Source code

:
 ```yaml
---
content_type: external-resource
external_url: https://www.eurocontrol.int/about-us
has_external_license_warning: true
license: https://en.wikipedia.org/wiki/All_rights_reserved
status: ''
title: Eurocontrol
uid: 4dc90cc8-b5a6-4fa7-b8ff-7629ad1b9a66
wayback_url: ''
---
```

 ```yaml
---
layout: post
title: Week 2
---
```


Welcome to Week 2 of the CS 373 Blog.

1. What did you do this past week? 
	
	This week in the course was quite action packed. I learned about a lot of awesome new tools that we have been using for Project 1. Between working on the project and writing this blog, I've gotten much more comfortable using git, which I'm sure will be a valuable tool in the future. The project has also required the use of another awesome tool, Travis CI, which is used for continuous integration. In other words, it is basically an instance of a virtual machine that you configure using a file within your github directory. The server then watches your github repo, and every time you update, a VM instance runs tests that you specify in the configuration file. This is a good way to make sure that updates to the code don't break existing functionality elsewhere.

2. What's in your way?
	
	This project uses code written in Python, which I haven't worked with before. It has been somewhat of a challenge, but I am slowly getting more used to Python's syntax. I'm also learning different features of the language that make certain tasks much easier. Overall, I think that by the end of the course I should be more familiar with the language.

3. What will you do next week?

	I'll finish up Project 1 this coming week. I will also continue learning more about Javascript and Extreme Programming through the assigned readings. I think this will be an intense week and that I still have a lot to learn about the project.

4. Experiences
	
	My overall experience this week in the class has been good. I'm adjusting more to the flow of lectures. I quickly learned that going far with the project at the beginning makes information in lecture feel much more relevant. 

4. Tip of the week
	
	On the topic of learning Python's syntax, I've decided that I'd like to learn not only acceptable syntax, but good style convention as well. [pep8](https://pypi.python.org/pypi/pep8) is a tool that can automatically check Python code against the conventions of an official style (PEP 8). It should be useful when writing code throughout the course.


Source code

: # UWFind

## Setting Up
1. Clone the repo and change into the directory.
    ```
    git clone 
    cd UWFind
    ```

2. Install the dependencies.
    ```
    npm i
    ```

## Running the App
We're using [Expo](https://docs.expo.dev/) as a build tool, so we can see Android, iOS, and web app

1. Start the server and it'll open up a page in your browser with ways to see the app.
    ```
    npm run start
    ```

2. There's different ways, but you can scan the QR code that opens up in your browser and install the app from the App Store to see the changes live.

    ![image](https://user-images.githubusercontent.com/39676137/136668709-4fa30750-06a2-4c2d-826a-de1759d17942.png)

══════════════════════════════

## [Work instruction]
In the data above, tally the lines that contain the string "learned" and give that figure alone.

## [Result for this task]
2